» **Exercise description**: The answer should match the entries that follow exactly, except that no image appears in it.

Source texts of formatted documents
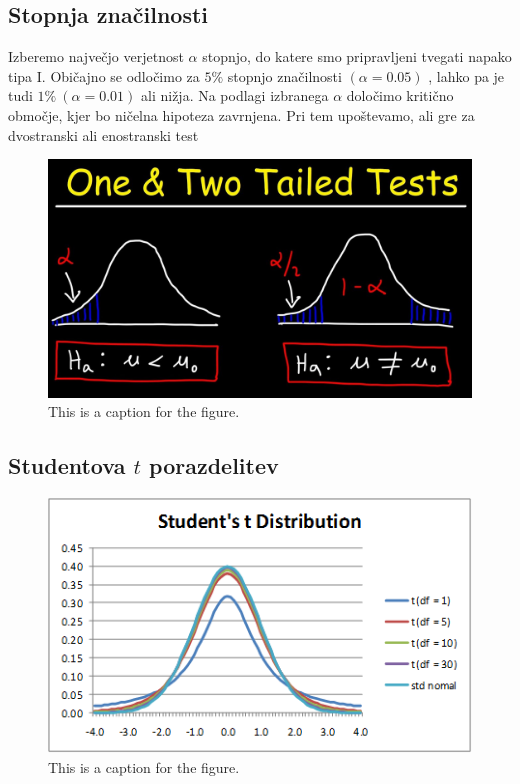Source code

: \subsection*{Stopnja značilnosti}

Izberemo največjo verjetnost $\alpha$ stopnjo, do katere smo pripravljeni tvegati napako tipa I. Običajno se odločimo za $5\%$ stopnjo značilnosti $(\alpha = 0.05)$ , lahko pa je tudi $1\%\  (\alpha = 0.01)$ ali nižja. Na podlagi izbranega $\alpha$ določimo kritično območje, kjer bo ničelna hipoteza zavrnjena. Pri tem upoštevamo, ali gre za dvostranski ali enostranski test

\begin{figure}[h]
    \centering
    \includegraphics[width=\textwidth]{pictures/one_two_tail.jpg}
    \caption{This is a caption for the figure.}
    \label{fig:one_two_tail}
\end{figure}

\subsection*{Studentova $t$ porazdelitev}

\begin{figure}[h]
    \centering
    \includegraphics[width=\textwidth]{pictures/t_porazdelitev.png} %
    \caption{This is a caption for the figure.}
    \label{fig:t_porazdelitev}
\end{figure}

» **Exercise answer**:
Source code

: \subsection*{Stopnja značilnosti}

Izberemo največjo verjetnost $\alpha$ stopnjo, do katere smo pripravljeni tvegati napako tipa I. Običajno se odločimo za $5\%$ stopnjo značilnosti $(\alpha = 0.05)$ , lahko pa je tudi $1\%\  (\alpha = 0.01)$ ali nižja. Na podlagi izbranega $\alpha$ določimo kritično območje, kjer bo ničelna hipoteza zavrnjena. Pri tem upoštevamo, ali gre za dvostranski ali enostranski test

\begin{figure}[h]
    \centering
    \includegraphics[width=\textwidth]{pictures/one_two_tail.jpg}
    \caption{This is a caption for the figure.}
    \label{fig:one_two_tail}
\end{figure}

\subsection*{Studentova $t$ porazdelitev}

\begin{figure}[h]
    \centering
    \includegraphics[width=\textwidth]{pictures/t_porazdelitev.png} %
    \caption{This is a caption for the figure.}
    \label{fig:t_porazdelitev}
\end{figure}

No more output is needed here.